# Simulation: The modeller’s laboratory

In his 2004 paper in Trends in Ecology and Evolution, Steven Peck argues:

Simulation models can be used to mimic complex systems, but unlike nature, can be manipulated in ways that would be impossible, too costly or unethical to do in natural systems. Simulation can add to theory development and testing, can offer hypotheses about the way the world works and can give guidance as to which data are most important to gather experimentally.

A sentiment I agree with fully. However, another important use of simulation is in the experimentation phase of model development before confronting models with data. In ecology, epidemiology and related fields, it is common to have observational data (as opposed to controlled, randomized experiments). In these situations, two questions need to be asked:

1. What can we observe about the system? (ie what will the data look like?)
2. Given what we can observe (1), will our model(s) be able to capture the underlying process and parameters?

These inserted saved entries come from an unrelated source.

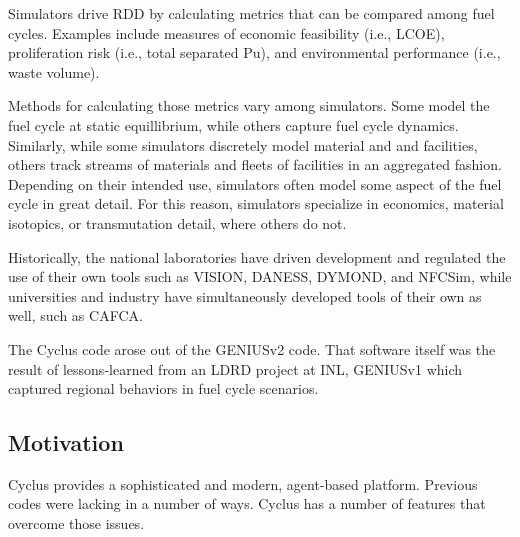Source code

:
Simulators drive \gls{RDD} by calculating metrics that can be compared among fuel 
cycles. Examples include measures of economic feasibility (i.e., \gls{LCOE}), 
proliferation risk (i.e., total separated Pu), and environmental performance 
(i.e., waste volume). 

Methods for calculating those metrics vary among simulators. Some model the fuel cycle at static equillibrium, while others 
capture fuel cycle dynamics.  Similarly, while some simulators discretely model 
material and and facilities, others track streams of materials and 
fleets of facilities in an aggregated fashion. Depending on their intended use, 
simulators often model some aspect of the fuel cycle in great detail. For this 
reason, simulators specialize in economics, material isotopics, or 
transmutation detail, where others do not. 

Historically, the national laboratories have driven development and regulated 
the use of their own tools such as \gls{VISION}\cite{jacobson_verifiable_2010}, 
\gls{DANESS}\cite{van_den_durpel_daness_2009}, 
\gls{DYMOND}\cite{modeling_yacout_2005}, and 
\gls{NFCSim}\cite{schneider_nfcsim:_2005}, while universities and industry have 
simultaneously developed tools of their own as well, such as 
\gls{CAFCA}\cite{guerin_benchmark_2006}.

The Cyclus code arose out of the 
\gls{GENIUSv2}\cite{oliver_studying_2009,huff_geniusv2_2009} code. That software 
itself was the result of lessons-learned from an \gls{LDRD} project at 
\gls{INL}, 
\gls{GENIUSv1}\cite{dunzik-gougar_global_2007,jain_transitioning_2006} which 
captured regional behaviors in fuel cycle scenarios. 


\subsection{Motivation}

Cyclus provides a sophisticated and modern, agent-based platform. Previous 
codes were lacking in a number of ways. Cyclus has a number of features that 
overcome those issues.  

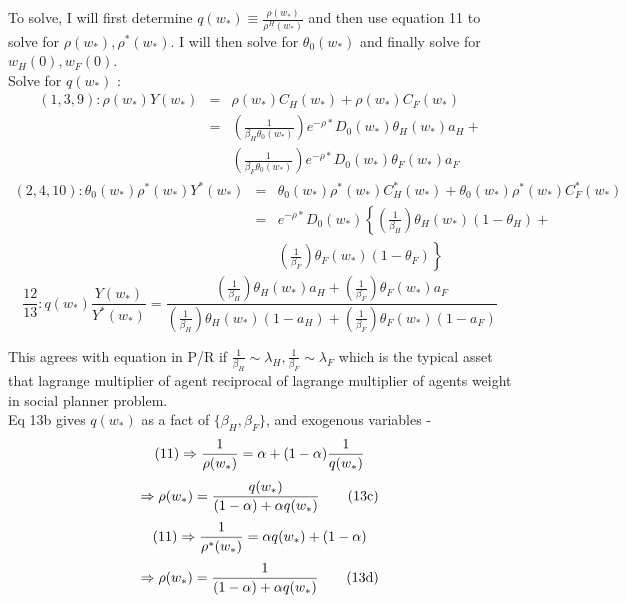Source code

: \documentclass[]{article}
\begin{document}
To solve, I will first determine $q(w_*) \equiv \frac{\rho (w_*)}{\rho ^H(w_*)}$ and then use equation 11 to solve for $\rho (w_*), \rho ^*(w_*)$. I will then solve for $\theta _0(w_*)$ and finally solve for $w_H(0), w_F(0)$.\\

Solve for $q(w_*)$ : \\
\begin{eqnarray}
(1,3,9) : \rho(w_*) Y(w_*) &=& \rho (w_*) C_H(w_*) + \rho (w_*) C_F (w_*)\nonumber\\
&=& \left(\frac{1}{\beta _H \theta _0(w_*)}\right) e^{-\rho *} D_0(w_*) \theta _H (w_*) a_H + \nonumber \\
&& \left(\frac{1}{\beta _F \theta _0(w_*)}\right) e^{-\rho *} D_0(w_*) \theta _F (w_*) a_F 
\end{eqnarray}
\begin{eqnarray}
(2,4,10) : \theta _0(w_*) \rho ^*(w_*) Y^*(w_*) &=& \theta _0 (w_*) \rho ^*(w_*) C_H^* (w_*) + \theta _0 (w_*) \rho ^* (w_*) C_F^*(w_*)\nonumber\\
&=& e^{-\rho *} D_0(w_*) \left\{\left(\frac{1}{\beta_H}\right)\theta _H (w_*) (1-\theta_H)+ \right. \nonumber \\
&& \left. \left(\frac{1}{\beta_F}\right)\theta_F(w_*)(1-\theta_F)\right\}
\end{eqnarray}
\begin{equation*}
\frac{12}{13}:q(w_*) \frac{Y(w_*)}{Y^*(w_*)} = \frac{\left(\frac{1}{\beta_H}\right)\theta_H(w_*)a_H + \left(\frac{1}{\beta_F}\right)\theta_F(w_*)a_F}{\left(\frac{1}{\beta_H}\right)\theta_H(w_*)(1-a_H) + \left(\frac{1}{\beta_F}\right)\theta_F(w_*)(1-a_F)}\tag{13b}
\end{equation*}

This agrees with equation in P/R if $\frac{1}{\beta_H} \sim \lambda_H, \frac{1}{\beta_F} \sim \lambda_F$ which is the typical asset that lagrange multiplier of agent reciprocal of lagrange multiplier of agents weight in social planner problem.\\

Eq 13b gives $q(w_*)$ as a fact of $\{\beta_H, \beta_F\}$, and exogenous variables - 
\begin{equation}
(11) \Rightarrow \frac{1}{\rho (w_*)} = \alpha + (1-\alpha) \frac{1}{q(w_*)}\notag\\
\end{equation}
\begin{equation}
\Rightarrow  \rho (w_*) = \frac{q(w_*)}{(1-\alpha) + \alpha q(w_*)}\tag{13c}\\
\end{equation}
\begin{equation}
(11) \Rightarrow \frac{1}{\rho ^* (w_*)} = \alpha q (w_*) + (1-\alpha)\notag \\
\end{equation}
\begin{equation}
\Rightarrow  \rho (w_*) = \frac{1}{(1-\alpha) + \alpha q(w_*)}\tag{13d}\\
\end{equation}
\end{document}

In order to answer these questions, we need to be able to simulate the hypothesized processes and use the simulated observations to fit our model(s). This process has the additional benefit of forcing us to understand the process that we are modelling. In fact, I find that the act of formalizing the hypothesized process into a coded simulation makes the formulation of the likelihood function more straightforward.

Let’s look at an example. In a recent paper in the Journal of Applied Ecology, we model the trip taking behaviour of recreational boaters in Ontario. Through a survey, we observed the trip outcomes of a sample of boaters. We wanted to compare two models of the trip taking process (see the paper for model descriptions).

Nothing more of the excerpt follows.